=== Raw data ===
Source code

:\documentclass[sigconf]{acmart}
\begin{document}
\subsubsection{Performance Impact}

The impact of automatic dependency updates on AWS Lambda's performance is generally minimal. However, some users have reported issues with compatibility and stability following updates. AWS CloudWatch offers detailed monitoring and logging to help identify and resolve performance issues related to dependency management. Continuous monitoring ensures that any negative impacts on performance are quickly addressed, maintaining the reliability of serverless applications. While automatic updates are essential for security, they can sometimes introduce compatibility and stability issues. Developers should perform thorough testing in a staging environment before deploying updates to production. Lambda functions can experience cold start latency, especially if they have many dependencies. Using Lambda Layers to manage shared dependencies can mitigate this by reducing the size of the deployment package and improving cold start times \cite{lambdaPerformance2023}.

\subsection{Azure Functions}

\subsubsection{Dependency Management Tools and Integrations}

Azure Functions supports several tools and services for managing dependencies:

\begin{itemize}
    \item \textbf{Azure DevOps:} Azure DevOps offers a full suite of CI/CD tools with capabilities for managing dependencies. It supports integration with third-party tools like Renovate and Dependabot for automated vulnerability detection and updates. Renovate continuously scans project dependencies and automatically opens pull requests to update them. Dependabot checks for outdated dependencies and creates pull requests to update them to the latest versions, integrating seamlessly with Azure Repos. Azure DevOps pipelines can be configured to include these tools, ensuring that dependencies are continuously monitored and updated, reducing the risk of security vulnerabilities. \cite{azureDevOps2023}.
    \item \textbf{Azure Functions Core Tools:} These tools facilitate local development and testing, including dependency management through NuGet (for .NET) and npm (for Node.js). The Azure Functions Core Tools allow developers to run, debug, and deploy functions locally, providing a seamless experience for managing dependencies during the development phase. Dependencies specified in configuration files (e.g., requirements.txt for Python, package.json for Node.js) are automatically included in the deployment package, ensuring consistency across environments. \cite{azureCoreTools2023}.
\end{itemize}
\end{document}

=== Problem to solve ===
Output the lines from the one with "These tools facilitate" to the final line of the entries above, exactly as they stand, please, and nothing else.

=== Answer for the task ===
    \item \textbf{Azure Functions Core Tools:} These tools facilitate local development and testing, including dependency management through NuGet (for .NET) and npm (for Node.js). The Azure Functions Core Tools allow developers to run, debug, and deploy functions locally, providing a seamless experience for managing dependencies during the development phase. Dependencies specified in configuration files (e.g., requirements.txt for Python, package.json for Node.js) are automatically included in the deployment package, ensuring consistency across environments. \cite{azureCoreTools2023}.
\end{itemize}
\end{document}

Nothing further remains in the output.